労働安全衛生法(安衛法)では、一定の危険・有害な化学物質を容器に入れ又は包装して譲渡提供する場合に表示義務、いわゆる"ラベル表示"に関する制度を規定しているが、意外にその内容が知られていないのだ。

専門書ではさすがにそのようなことはないが、法律系の出版社などが出す安衛法全般についての解説本で、表示に関して意外に間違いが多いのである。これは安衛法がきわめて幅広い分野なので、著者が必ずしもすべての分野を掌握できておらず、しかも出版社にも専門家がいないので内容をチェックしきれていないということが原因なのだろう。

ひどいケースでは、ラベルに成分の表示が必要だと書いてあったりする書籍さえみかけることがある。行政が「ラベルでアクション」キャンペーンを推進しているにもかかわらず、ラベルについての知識の普及が不十分なように思える。

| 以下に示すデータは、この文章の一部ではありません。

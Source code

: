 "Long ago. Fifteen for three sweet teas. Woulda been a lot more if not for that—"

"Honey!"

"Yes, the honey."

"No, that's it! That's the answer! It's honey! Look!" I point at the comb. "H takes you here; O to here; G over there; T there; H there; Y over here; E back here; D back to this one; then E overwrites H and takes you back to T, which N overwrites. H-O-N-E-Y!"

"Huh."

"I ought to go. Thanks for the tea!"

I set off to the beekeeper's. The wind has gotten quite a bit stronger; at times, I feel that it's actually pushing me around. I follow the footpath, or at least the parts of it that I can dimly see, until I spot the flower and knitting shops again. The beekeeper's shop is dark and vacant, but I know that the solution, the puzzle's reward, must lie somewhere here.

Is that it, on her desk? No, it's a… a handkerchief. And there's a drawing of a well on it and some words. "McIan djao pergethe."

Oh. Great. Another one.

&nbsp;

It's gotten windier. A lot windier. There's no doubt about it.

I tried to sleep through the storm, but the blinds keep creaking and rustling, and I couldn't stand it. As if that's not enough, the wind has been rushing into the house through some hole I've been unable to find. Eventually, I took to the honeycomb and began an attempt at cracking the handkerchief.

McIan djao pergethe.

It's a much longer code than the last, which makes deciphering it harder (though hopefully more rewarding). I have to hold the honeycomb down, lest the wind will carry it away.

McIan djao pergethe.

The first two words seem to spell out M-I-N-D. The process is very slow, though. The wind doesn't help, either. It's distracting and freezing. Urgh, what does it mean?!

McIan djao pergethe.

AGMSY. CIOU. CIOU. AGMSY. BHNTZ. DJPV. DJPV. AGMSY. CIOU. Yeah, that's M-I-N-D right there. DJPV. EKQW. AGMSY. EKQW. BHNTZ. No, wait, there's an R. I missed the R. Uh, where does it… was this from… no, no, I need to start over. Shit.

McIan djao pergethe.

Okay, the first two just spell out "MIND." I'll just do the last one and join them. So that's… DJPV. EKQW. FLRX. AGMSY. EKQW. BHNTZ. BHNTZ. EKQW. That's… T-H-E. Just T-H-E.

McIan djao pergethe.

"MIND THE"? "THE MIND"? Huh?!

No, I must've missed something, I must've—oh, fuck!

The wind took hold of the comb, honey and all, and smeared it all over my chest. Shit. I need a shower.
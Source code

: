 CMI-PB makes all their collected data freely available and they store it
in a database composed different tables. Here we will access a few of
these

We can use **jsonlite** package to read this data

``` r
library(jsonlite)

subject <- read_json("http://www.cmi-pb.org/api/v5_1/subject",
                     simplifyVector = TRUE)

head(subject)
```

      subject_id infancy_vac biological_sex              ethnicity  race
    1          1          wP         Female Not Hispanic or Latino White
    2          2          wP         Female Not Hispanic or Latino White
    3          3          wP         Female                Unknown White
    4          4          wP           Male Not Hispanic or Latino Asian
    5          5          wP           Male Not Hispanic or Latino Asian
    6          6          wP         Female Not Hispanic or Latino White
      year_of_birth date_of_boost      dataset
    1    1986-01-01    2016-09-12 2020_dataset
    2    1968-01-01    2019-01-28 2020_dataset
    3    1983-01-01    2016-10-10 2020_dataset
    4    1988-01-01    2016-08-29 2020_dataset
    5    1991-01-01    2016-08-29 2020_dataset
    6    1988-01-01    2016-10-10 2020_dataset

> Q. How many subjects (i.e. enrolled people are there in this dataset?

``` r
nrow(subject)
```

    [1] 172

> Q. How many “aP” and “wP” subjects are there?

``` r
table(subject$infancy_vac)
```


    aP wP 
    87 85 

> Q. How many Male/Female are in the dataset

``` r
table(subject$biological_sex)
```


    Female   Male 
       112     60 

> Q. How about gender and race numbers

そこで、化学物質のラベル表示について安衛法に関する規定をまとめてみた。


2 2016年の安衛法の改正

2016年6月に改正安衛法が施行され、ラベルに関して大きく制度が変わった。そのときの改正の主なものは以下の4点である。

【2016年6月施行時のラベル制度の改正内容】

① 対象となる物質(※1)が、通知対象物と同じになったこと。

② 塊状のまま譲渡提供されるものの表示義務がなくなったこと。

③ 成分表示の義務がなくなったこと

④ 物質によっては、裾切り値(※2)が改正されたものがあること。

※1 SDSの対象となるものは安衛法第57条の2で「通知対象物」というとされており、リスクアセスメントの対象となるものは安衛則第34条の2の7第1項第1号で「調査対象物」というとされているが、表示の対象となるものには法令で名前が付けられていない。

※2 ここでは、ある物質の濃度がその値に満たない場合には、表示・通知・リスクアセスメントの義務をかけないとする、その値をいう。


(1)対象物質の規定と、塊状の物の表示義務の適用除外

ア 法令の規定

表示の義務、通知(SDS)の義務、リスクアセスメント(危険性又は有害性等の調査)の義務の対象となるものは、安衛法ではそれぞれ以下の表のように定められている。

表示の義務 通知(SDS)提供の義務 危険性又は有害性等の調査(リスクアセスメント)の義務
規定する条文 第57条 第57条の2 第57条の3
対象物 政令で定めるもの又は前条(第56条)第1項の物 政令で定めるもの又は第56条第1項の物(通知対象物) 第57条第1項の政令で定める物及び通知対象物
適用が除外されるもの 容器又は包装のうち、主として一般消費者の生活の用に供するためのもの 主として一般消費者の生活の用に供される製品として通知対象物を譲渡し、又は提供する場合 主として一般消費者の生活の用に供される製品に係るもの(安衛則第34条の2の7)

「対象物」の欄について、このままでは分かりにくいので、それぞれの「政令」のところに具体的な政令の条文を当てはめると次のようになる。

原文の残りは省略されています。